**About this task:** The goal is a clean copy of all the data below, with pictures dropped and everything else retyped exactly.

**Dataset entries:**
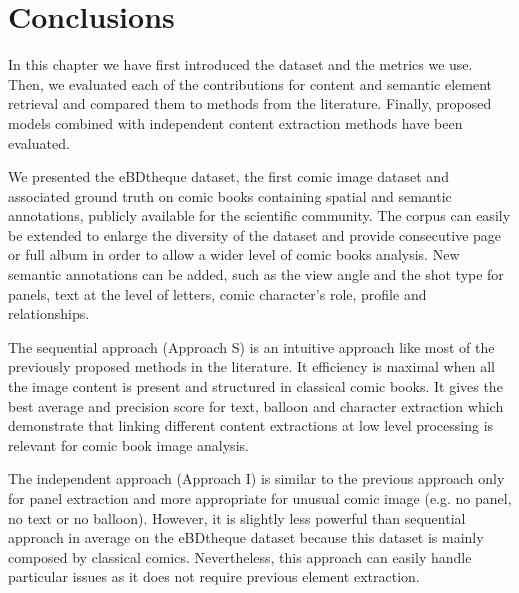 

\section{Conclusions}
\label{sub:ex:conclusion}

In this chapter we have first introduced the dataset and the metrics we use. Then, we evaluated each of the contributions for content and semantic element retrieval and compared them to methods from the literature.
Finally, proposed models combined with independent content extraction methods have been evaluated.

We presented the eBDtheque dataset, the first comic image dataset and associated ground truth on comic books containing spatial and semantic annotations, publicly available for the scientific community.
The corpus can easily be extended to enlarge the diversity of the dataset and provide consecutive page or full album in order to allow a wider level of comic books analysis.
New semantic annotations can be added, such as the view angle and the shot type for panels, text at the level of letters, comic character's role, profile and relationships. 

The sequential approach (Approach S) is an intuitive approach like most of the previously proposed methods in the literature.
It efficiency is maximal when all the image content is present and structured in classical comic books.
It gives the best average and precision score for text, balloon and character extraction which demonstrate that linking different content extractions at low level processing is relevant for comic book image analysis.

The independent approach (Approach I) is similar to the previous approach only for panel extraction and more appropriate for unusual comic image (e.g. no panel, no text or no balloon).
However, it is slightly less powerful than sequential approach in average on the eBDtheque dataset because this dataset is mainly composed by classical comics.
Nevertheless, this approach can easily handle particular issues as it does not require previous element extraction.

**Exercise solution:**
\section{Conclusions}
\label{sub:ex:conclusion}

In this chapter we have first introduced the dataset and the metrics we use. Then, we evaluated each of the contributions for content and semantic element retrieval and compared them to methods from the literature.
Finally, proposed models combined with independent content extraction methods have been evaluated.

We presented the eBDtheque dataset, the first comic image dataset and associated ground truth on comic books containing spatial and semantic annotations, publicly available for the scientific community.
The corpus can easily be extended to enlarge the diversity of the dataset and provide consecutive page or full album in order to allow a wider level of comic books analysis.
New semantic annotations can be added, such as the view angle and the shot type for panels, text at the level of letters, comic character's role, profile and relationships. 

The sequential approach (Approach S) is an intuitive approach like most of the previously proposed methods in the literature.
It efficiency is maximal when all the image content is present and structured in classical comic books.
It gives the best average and precision score for text, balloon and character extraction which demonstrate that linking different content extractions at low level processing is relevant for comic book image analysis.

The independent approach (Approach I) is similar to the previous approach only for panel extraction and more appropriate for unusual comic image (e.g. no panel, no text or no balloon).
However, it is slightly less powerful than sequential approach in average on the eBDtheque dataset because this dataset is mainly composed by classical comics.
Nevertheless, this approach can easily handle particular issues as it does not require previous element extraction.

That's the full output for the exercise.